Earlier this week, Valve's Chet Faliszek questioned the importance of a "killer app" to the future of VR. Instead, he argued, it is the flexibility evident in the myriad use cases developers have already found - from interior design to medical training to, yes, playing games - that will prove the most important factor in VR's future. "What was the killer app for the App Store?" he said. "I would argue it was flexibility; the ability to become different for each person."
"When I say we're building three games, we're building three full games, not experiments"
Gabe Newell, Valve
This will likely prove to be true. Games are just one of the technology's possible applications, after all, but the key platform holders have all emphasised - over and again - the vital role of games in establishing the technology, and proving that solid businesses can be built with VR as a foundation. The broad view offered by Faliszek will offer little comfort to game specialists who heeded that call, some as far back as four years ago. What Valve co-founder Gabe Newell revealed yesterday, though, is a very different matter.
"Right now we're building three VR games," Newell said, in a press briefing attended by Eurogamer at Valve's offices in Bellevue, Washington. "When I say we're building three games, we're building three full games, not experiments.
That last comment is telling, because it was made to distinguish what Valve is now doing ("full games") from what Valve has done (smaller experiences like those collected in The Lab). These games, which will be made with both Unity and the Source engine, will be created with "mass appeal" in mind, using all of the lessons and best practices that Valve has picked up since it started working with VR.
"What we can do now is we can be designing hardware at the same time that we're designing software," Newell added, as reported by Gamasutra. "This is something that Miyamoto has always had. He's had the ability to think about what the input device is and design a system while he designs games. Our sense is that this will actually allow us to build much better entertainment experiences for people."
Newell continued: "It feels like we've been stuck with mouse and keyboard for a really long time, and that the opportunities to build much more interesting kinds of experiences for gamers were there, we just need to sort of expand what we can do. But it's not about being in hardware, it's about building better games. It's about taking bigger leaps forward with the kinds of games that we can do."

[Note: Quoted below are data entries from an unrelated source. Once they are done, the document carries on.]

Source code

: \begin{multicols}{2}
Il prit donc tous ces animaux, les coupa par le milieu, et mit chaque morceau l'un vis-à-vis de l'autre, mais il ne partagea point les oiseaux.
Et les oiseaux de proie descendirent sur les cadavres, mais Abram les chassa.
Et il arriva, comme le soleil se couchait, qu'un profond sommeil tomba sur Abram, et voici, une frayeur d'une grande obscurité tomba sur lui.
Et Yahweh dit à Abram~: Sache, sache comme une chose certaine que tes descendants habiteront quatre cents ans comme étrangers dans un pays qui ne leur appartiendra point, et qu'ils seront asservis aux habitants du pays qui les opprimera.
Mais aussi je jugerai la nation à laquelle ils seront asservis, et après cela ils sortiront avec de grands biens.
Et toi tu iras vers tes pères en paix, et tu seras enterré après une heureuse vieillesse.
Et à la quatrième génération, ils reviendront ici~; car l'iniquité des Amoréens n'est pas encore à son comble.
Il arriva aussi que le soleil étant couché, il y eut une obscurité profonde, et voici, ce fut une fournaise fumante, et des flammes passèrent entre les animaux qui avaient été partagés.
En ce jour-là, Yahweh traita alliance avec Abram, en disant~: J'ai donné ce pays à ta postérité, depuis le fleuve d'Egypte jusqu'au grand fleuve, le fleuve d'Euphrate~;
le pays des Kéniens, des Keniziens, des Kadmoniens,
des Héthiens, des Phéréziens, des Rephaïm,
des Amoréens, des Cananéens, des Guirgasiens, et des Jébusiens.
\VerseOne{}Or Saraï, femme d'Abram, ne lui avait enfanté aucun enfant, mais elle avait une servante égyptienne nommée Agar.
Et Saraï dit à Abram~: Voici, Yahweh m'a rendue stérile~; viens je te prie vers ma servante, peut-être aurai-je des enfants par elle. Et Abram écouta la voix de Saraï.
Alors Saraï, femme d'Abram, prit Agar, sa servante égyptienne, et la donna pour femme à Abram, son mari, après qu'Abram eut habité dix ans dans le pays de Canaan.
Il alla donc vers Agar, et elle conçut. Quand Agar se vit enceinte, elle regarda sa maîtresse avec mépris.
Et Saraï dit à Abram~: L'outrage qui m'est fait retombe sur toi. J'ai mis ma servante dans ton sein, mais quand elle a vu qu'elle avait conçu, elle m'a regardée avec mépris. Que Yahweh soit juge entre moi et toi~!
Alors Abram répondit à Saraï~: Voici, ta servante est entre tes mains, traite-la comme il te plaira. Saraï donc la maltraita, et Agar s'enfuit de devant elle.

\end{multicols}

Early adopters will be pleased at the news, but all of those developers waiting on the beach will be happier still. Valve has been a fine custodian for VR, delivering best-in-class technology, preaching the value of an open market, and helping many developers to make sensible plans in uncertain times. But with Steam hosting such a large amount of VR content, and making money from each and every sale, the prospect of ambitious "full games" created by Valve is, perhaps, already overdue. Sure, the concept of a "killer app" may not fit very neatly with the full breadth of what VR might become, but one can't invoke the name of Miyamoto without calling to mind that deadliest of killer apps: Wii Sports.
A similar showcase from Valve may not be a necessity, but in a market where small studios like Survios and Vertigo seem to bear the weight of selling hardware it certainly can't hurt. The difference, of course, is that Wii Sports was available for the launch of the Wii, while the release of Valve's three games remains unknown.
Will it be this year? Maybe the next? For those waiting for the wave, I get the impression they can't come soon enough.